* Task directions *
The answer must be every line below that holds the word "BurbujaSana".
BEGIN Extracted material
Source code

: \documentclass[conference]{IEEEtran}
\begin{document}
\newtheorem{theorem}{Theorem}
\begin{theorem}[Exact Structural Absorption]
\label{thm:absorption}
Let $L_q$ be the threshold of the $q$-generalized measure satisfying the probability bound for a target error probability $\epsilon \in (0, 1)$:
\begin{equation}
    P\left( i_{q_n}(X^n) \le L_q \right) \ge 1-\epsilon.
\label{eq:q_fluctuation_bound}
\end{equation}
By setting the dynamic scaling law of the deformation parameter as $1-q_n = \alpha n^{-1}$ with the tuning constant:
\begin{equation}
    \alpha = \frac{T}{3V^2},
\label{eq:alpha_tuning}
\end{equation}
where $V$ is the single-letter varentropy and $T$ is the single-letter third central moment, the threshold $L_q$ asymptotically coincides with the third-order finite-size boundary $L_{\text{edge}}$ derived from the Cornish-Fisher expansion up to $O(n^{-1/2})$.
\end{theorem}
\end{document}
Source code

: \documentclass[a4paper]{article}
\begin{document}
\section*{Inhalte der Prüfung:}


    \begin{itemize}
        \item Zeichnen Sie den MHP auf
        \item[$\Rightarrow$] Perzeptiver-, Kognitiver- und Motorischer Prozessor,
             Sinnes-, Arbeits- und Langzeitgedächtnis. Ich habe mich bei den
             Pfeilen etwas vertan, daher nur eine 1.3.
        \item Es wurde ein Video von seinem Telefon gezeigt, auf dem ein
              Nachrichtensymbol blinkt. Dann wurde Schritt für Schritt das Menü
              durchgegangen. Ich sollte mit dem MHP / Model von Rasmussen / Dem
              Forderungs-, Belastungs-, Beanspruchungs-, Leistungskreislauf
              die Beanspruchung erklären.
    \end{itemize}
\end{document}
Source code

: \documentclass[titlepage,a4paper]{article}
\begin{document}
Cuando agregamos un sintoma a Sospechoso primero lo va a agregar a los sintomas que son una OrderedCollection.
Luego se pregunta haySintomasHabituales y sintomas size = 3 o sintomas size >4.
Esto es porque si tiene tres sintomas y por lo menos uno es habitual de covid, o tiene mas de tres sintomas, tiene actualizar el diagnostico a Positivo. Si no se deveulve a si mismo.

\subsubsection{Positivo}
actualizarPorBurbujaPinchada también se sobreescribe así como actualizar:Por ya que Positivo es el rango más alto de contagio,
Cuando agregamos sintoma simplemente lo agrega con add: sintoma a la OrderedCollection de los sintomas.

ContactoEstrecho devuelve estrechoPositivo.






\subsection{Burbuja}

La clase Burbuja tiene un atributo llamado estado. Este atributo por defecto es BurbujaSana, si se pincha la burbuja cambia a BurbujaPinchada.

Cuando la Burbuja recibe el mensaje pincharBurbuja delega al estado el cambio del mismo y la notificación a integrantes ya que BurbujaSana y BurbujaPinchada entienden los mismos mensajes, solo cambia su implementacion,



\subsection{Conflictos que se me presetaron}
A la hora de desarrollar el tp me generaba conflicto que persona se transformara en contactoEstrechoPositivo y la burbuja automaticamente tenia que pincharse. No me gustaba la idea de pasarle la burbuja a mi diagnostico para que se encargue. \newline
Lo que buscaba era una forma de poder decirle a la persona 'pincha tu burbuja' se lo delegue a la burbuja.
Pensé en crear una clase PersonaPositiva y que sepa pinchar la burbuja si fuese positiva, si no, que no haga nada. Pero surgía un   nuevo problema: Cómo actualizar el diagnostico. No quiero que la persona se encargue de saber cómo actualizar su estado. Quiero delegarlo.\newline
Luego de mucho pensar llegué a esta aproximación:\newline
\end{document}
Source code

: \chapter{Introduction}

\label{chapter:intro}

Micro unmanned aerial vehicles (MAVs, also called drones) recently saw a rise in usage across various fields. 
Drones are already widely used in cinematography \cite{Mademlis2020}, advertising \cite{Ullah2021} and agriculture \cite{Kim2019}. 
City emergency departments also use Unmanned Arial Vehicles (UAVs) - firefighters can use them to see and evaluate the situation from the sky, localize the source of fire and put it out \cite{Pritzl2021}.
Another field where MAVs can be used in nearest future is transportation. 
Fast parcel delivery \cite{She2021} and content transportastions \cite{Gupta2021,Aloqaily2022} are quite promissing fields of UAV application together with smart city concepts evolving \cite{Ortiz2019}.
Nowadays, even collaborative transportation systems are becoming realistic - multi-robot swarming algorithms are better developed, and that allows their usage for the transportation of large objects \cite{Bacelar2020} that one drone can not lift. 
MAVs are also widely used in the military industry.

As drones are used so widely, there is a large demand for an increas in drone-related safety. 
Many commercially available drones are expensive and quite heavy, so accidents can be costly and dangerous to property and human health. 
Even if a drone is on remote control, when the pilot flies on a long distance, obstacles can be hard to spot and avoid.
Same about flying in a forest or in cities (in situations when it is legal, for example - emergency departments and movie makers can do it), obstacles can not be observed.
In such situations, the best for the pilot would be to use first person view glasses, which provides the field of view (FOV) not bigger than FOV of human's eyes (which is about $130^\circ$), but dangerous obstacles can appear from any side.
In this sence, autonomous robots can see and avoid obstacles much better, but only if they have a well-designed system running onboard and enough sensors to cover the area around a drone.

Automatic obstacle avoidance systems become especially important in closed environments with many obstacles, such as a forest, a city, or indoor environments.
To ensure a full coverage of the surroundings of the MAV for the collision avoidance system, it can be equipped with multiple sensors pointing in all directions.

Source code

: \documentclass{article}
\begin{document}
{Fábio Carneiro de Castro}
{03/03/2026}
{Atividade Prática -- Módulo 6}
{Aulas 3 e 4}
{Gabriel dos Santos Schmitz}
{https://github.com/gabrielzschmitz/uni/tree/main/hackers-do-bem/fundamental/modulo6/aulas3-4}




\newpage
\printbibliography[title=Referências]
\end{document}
END Extracted material
* Result of the exercise *
La clase Burbuja tiene un atributo llamado estado. Este atributo por defecto es BurbujaSana, si se pincha la burbuja cambia a BurbujaPinchada.
Cuando la Burbuja recibe el mensaje pincharBurbuja delega al estado el cambio del mismo y la notificación a integrantes ya que BurbujaSana y BurbujaPinchada entienden los mismos mensajes, solo cambia su implementacion,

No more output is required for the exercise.